The Benefits of Dandelion



Weed?  Or a flower? How do you see a dandelion?  With the arrival of spring, you have probably seen a yard or two full of bright yellow or puffy, white flowers. While some consider them to be an eyesore, dandelions are quite an interesting little plant.

  • For instance, the dandelion flower opens in the morning, but closes up at night.
  • When the dandelion goes to seed (the white, puffy version of the dandelion), the seeds may travel five miles.
  • The name “dandelion,” comes from the French, “dent de lion,” which means “lion’s tooth.”
  • Dandelion root can be used as a substitute for coffee.

While many consider dandelions a nuisance, and millions are spent every summer on pesticides to remove unwanted flowers like the dandelion, the dandelion offers an extraordinary number of health benefits.  So much so, that in the past, people actually removed grass from their yards in order to grow more dandelions (as well as other herbal flowers, including chamomile).

Dandelions are edible.

While your hope of getting them out of the yard has probably not been for culinary purposes, dandelions are a yummy and nutritious little flower.  The flower is edible from the root up, and they can be cooked or eaten raw.

Dandelions are full of vitamins and minerals.

Dandelions pack a powerful nutritional punch with vitamin A, Beta-carotene, vitamin C, Vitamin B, vitamin D, vitamin E, potassium, calcium, copper, iron, manganese, zinc, and phosphorus.

Dandelion tea may help you lose weight.

Studies aren’t definitive, but some research has pointed to dandelion’s impact on body weight and fat storage.  And since dandelions are healthy and edible, if you like tea—why not give it a try?

Dandelions may help with bones.

Because dandelion greens are full of calcium and vitamin K—they may be beneficial for healthy bones.

Dandelions may boost your immune system.

Dandelions have been shown to have antimicrobial and antiviral properties, and with those two attributes, they may help your body fight infections.

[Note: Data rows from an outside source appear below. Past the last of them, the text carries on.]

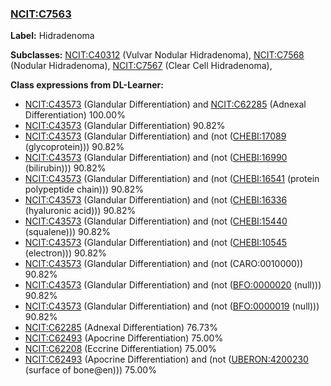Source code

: 
### [NCIT:C7563](http://purl.obolibrary.org/obo/NCIT_C7563)
**Label:** Hidradenoma

**Subclasses:** [NCIT:C40312](http://purl.obolibrary.org/obo/NCIT_C40312) (Vulvar Nodular Hidradenoma), [NCIT:C7568](http://purl.obolibrary.org/obo/NCIT_C7568) (Nodular Hidradenoma), [NCIT:C7567](http://purl.obolibrary.org/obo/NCIT_C7567) (Clear Cell Hidradenoma), 

**Class expressions from DL-Learner:**

- [NCIT:C43573](http://purl.obolibrary.org/obo/NCIT_C43573) (Glandular Differentiation) and [NCIT:C62285](http://purl.obolibrary.org/obo/NCIT_C62285) (Adnexal Differentiation) 100.00%
- [NCIT:C43573](http://purl.obolibrary.org/obo/NCIT_C43573) (Glandular Differentiation) 90.82%
- [NCIT:C43573](http://purl.obolibrary.org/obo/NCIT_C43573) (Glandular Differentiation) and (not ([CHEBI:17089](http://purl.obolibrary.org/obo/CHEBI_17089) (glycoprotein))) 90.82%
- [NCIT:C43573](http://purl.obolibrary.org/obo/NCIT_C43573) (Glandular Differentiation) and (not ([CHEBI:16990](http://purl.obolibrary.org/obo/CHEBI_16990) (bilirubin))) 90.82%
- [NCIT:C43573](http://purl.obolibrary.org/obo/NCIT_C43573) (Glandular Differentiation) and (not ([CHEBI:16541](http://purl.obolibrary.org/obo/CHEBI_16541) (protein polypeptide chain))) 90.82%
- [NCIT:C43573](http://purl.obolibrary.org/obo/NCIT_C43573) (Glandular Differentiation) and (not ([CHEBI:16336](http://purl.obolibrary.org/obo/CHEBI_16336) (hyaluronic acid))) 90.82%
- [NCIT:C43573](http://purl.obolibrary.org/obo/NCIT_C43573) (Glandular Differentiation) and (not ([CHEBI:15440](http://purl.obolibrary.org/obo/CHEBI_15440) (squalene))) 90.82%
- [NCIT:C43573](http://purl.obolibrary.org/obo/NCIT_C43573) (Glandular Differentiation) and (not ([CHEBI:10545](http://purl.obolibrary.org/obo/CHEBI_10545) (electron))) 90.82%
- [NCIT:C43573](http://purl.obolibrary.org/obo/NCIT_C43573) (Glandular Differentiation) and (not (CARO:0010000)) 90.82%
- [NCIT:C43573](http://purl.obolibrary.org/obo/NCIT_C43573) (Glandular Differentiation) and (not ([BFO:0000020](http://purl.obolibrary.org/obo/BFO_0000020) (null))) 90.82%
- [NCIT:C43573](http://purl.obolibrary.org/obo/NCIT_C43573) (Glandular Differentiation) and (not ([BFO:0000019](http://purl.obolibrary.org/obo/BFO_0000019) (null))) 90.82%
- [NCIT:C62285](http://purl.obolibrary.org/obo/NCIT_C62285) (Adnexal Differentiation) 76.73%
- [NCIT:C62493](http://purl.obolibrary.org/obo/NCIT_C62493) (Apocrine Differentiation) 75.00%
- [NCIT:C62208](http://purl.obolibrary.org/obo/NCIT_C62208) (Eccrine Differentiation) 75.00%
- [NCIT:C62493](http://purl.obolibrary.org/obo/NCIT_C62493) (Apocrine Differentiation) and (not ([UBERON:4200230](http://purl.obolibrary.org/obo/UBERON_4200230) (surface of bone@en))) 75.00%


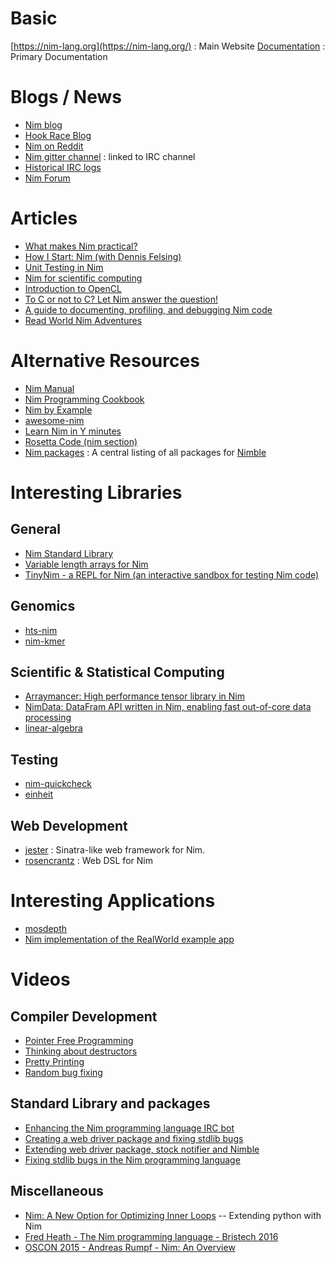 # Basic

[https://nim-lang.org](https://nim-lang.org/) : Main Website
[Documentation](https://nim-lang.org/documentation.html) : Primary Documentation

# Blogs / News

* [Nim blog](https://nim-lang.org/blog.html)
* [Hook Race Blog](https://hookrace.net)
* [Nim on Reddit](https://www.reddit.com/r/nim/)
* [Nim gitter channel](https://gitter.im/nim-lang/Nim) : linked to IRC channel
* [Historical IRC logs](https://irclogs.nim-lang.org/)
* [Nim Forum](https://forum.nim-lang.org/)


# Articles

* [What makes Nim practical?](https://hookrace.net/blog/what-makes-nim-practical/)
* [How I Start: Nim (with Dennis Felsing)](http://howistart.org/posts/nim/1/)
* [Unit Testing in Nim](http://blog.zdsmith.com/posts/unit-testing-in-nim.html)
* [Nim for scientific computing](http://rnduja.github.io/2015/10/21/scientific-nim/)
* [Introduction to OpenCL](http://rnduja.github.io/2016/05/31/opencl-intro/)
* [To C or not to C?  Let Nim answer the question!](http://bontavlad.github.io/blog/2017/02/08/to-c-or-not-to-c-let-nim-anwser-the-question/)
* [A guide to documenting, profiling, and debugging Nim code](https://nim-lang.org/blog/2017/10/02/documenting-profiling-and-debugging-nim-code.html)
* [Read World Nim Adventures](https://hackernoon.com/read-world-nim-adventures-5dc85ac7d9d6)


# Alternative Resources

* [Nim Manual](https://nim-lang.org/docs/manual.html)
* [Nim Programming Cookbook](http://nim-cookbook.btbytes.com/)
* [Nim by Example](https://nim-by-example.github.io/)
* [awesome-nim](https://github.com/VPashkov/awesome-nim)
* [Learn Nim in Y minutes](https://learnxinyminutes.com/docs/nim/)
* [Rosetta Code (nim section)](https://rosettacode.org/wiki/Category:Nim)
* [Nim packages](https://github.com/nim-lang/packages) : A central listing of all packages for [Nimble](https://github.com/nim-lang/nimble)

# Interesting Libraries

## General

* [Nim Standard Library](https://nim-lang.org/docs/lib.html)
* [Variable length arrays for Nim](https://github.com/bpr/vla)
* [TinyNim - a REPL for Nim (an interactive sandbox for testing Nim code)](https://github.com/jlp765/tnim)

## Genomics

* [hts-nim](https://github.com/brentp/hts-nim)
* [nim-kmer](https://github.com/brentp/nim-kmer)

## Scientific &amp; Statistical Computing

* [Arraymancer: High performance tensor library in Nim](https://andre-ratsimbazafy.com/high-performance-tensor-library-in-nim/)
* [NimData: DataFram API written in Nim, enabling fast out-of-core data processing](https://github.com/bluenote10/NimData)
* [linear-algebra](https://github.com/unicredit/linear-algebra)

## Testing

* [nim-quickcheck](https://github.com/alehander42/nim-quickcheck)
* [einheit](https://github.com/jyapayne/einheit)

## Web Development

* [jester](https://github.com/dom96/jester) :  Sinatra-like web framework for Nim.
* [rosencrantz](https://github.com/andreaferretti/rosencrantz) : Web DSL for Nim

# Interesting Applications

* [mosdepth](https://github.com/brentp/mosdepth)
* [Nim implementation of the RealWorld example app](https://github.com/battila7/nim-realworld-example-app)

# Videos

## Compiler Development

* [Pointer Free Programming](https://www.youtube.com/watch?v=EC9zCXlvY2k)
* [Thinking about destructors](https://www.youtube.com/watch?v=KNUDGZuqfQM)
* [Pretty Printing](https://www.youtube.com/watch?v=UV38gQfcb9c)
* [Random bug fixing](https://www.youtube.com/watch?v=E2qlDKm_WzE)

## Standard Library and packages

* [Enhancing the Nim programming language IRC bot](https://www.youtube.com/watch?v=CkXZjjWD8EI)
* [Creating a web driver package and fixing stdlib bugs](https://www.youtube.com/watch?v=583BwZ7uSro)
* [Extending web driver package, stock notifier and Nimble](https://www.youtube.com/watch?v=UQ4RvUlXIDI)
* [Fixing stdlib bugs in the Nim programming language](https://www.youtube.com/watch?v=RggcZEXZA-g)

## Miscellaneous

* [Nim: A New Option for Optimizing Inner Loops](https://www.youtube.com/watch?v=IVgNVJdizHg) -- Extending python with Nim
* [Fred Heath - The Nim programming language - Bristech 2016](https://www.youtube.com/watch?v=_HeU8yg_WaE)
* [OSCON 2015 - Andreas Rumpf - Nim: An Overview](https://www.youtube.com/watch?v=4rJEBs_Nnaw)


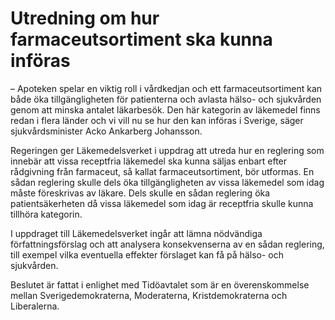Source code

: # Utredning om hur farmaceutsortiment ska kunna införas

– Apoteken spelar en viktig roll i vårdkedjan och ett farmaceutsortiment kan både öka tillgängligheten för patienterna och avlasta hälso- och sjukvården genom att minska antalet läkarbesök. Den här kategorin av läkemedel finns redan i flera länder och vi vill nu se hur den kan införas i Sverige, säger sjukvårdsminister Acko Ankarberg Johansson.

Regeringen ger Läkemedelsverket i uppdrag att utreda hur en reglering som innebär att vissa receptfria läkemedel ska kunna säljas enbart efter rådgivning från farmaceut, så kallat farmaceutsortiment, bör utformas. En sådan reglering skulle dels öka tillgängligheten av vissa läkemedel som idag måste föreskrivas av läkare. Dels skulle en sådan reglering öka patientsäkerheten då vissa läkemedel som idag är receptfria skulle kunna tillhöra kategorin.

I uppdraget till Läkemedelsverket ingår att lämna nödvändiga författningsförslag och att analysera konsekvenserna av en sådan reglering, till exempel vilka eventuella effekter förslaget kan få på hälso- och sjukvården.

Beslutet är fattat i enlighet med Tidöavtalet som är en överenskommelse mellan Sverigedemokraterna, Moderaterna, Kristdemokraterna och Liberalerna.
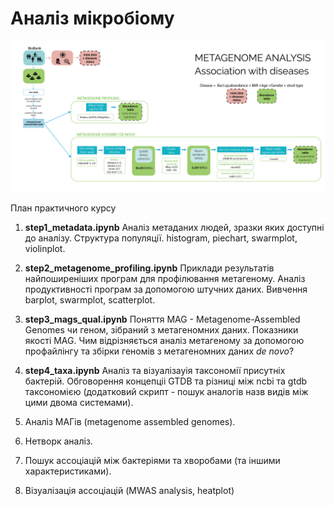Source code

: # Аналіз мікробіому
![alt text](pics/general_pipeline-01.png)

План практичного курсу
1. <b>step1_metadata.ipynb</b>
Аналіз метаданих людей, зразки яких доступні до аналізу. Структура популяції. histogram, piechart, swarmplot, violinplot. 

2. <b>step2_metagenome_profiling.ipynb</b>
Приклади результатів найпоширеніших програм для профілювання метагеному. Аналіз продуктивності програм за допомогою штучних даних. Вивчення barplot, swarmplot, scatterplot.

3. <b>step3_mags_qual.ipynb</b>
Поняття MAG - Metagenome-Assembled Genomes чи геном, зібраний з метагеномних даних. Показники якості MAG. Чим відрізняється аналіз метагеному за допомогою профайлінгу та збірки геномів з метагеномних даних <i>de novo</i>?

4. <b>step4_taxa.ipynb</b>
Аналіз та візуалізауія таксономії присутніх бактерій. Обговорення концепціі GTDB та різниці між ncbi та gtdb таксономією (додатковий скрипт - пошук аналогів назв видів між цими двома системами).

4. Аналіз МАГів (metagenome assembled genomes). 
5. Нетворк аналіз.
6. Пошук ассоціацій між бактеріями та хворобами (та іншими характеристиками).
7. Візуалізація ассоціацій (MWAS analysis, heatplot)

Dandelions contain powerful antioxidants.

Antioxidants can help prevent aging and certain diseases!  Dandelions have been shown to protect cells from damage, reduce inflammation, fight cancer, and lower cholesterol!

Dandelions can decrease constipation.

Because dandelion root is a wealthy source of prebiotic fiber inulin, dandelions may help “move things along,” so to speak, and increase movement in your gastrointestinal tract.

Dandelions can operate as a diuretic.

As a natural diuretic, dandelion can help flush excess fluids from the body.

A few words of caution.

As beneficial as dandelions have been shown to be, there are risks and side effects, especially for people who have allergies to ragweed and related plants.  Also, dandelions may have an adverse impact when combined with diuretics or antibiotics.

And as tempting as it may be to run out to the yard and pick your own salad—be cautious.  If your lawn has been treated with any chemicals, don’t eat your dandelions. You’ll need to get your dandelions from the grocery, so that they are free of harmful chemicals.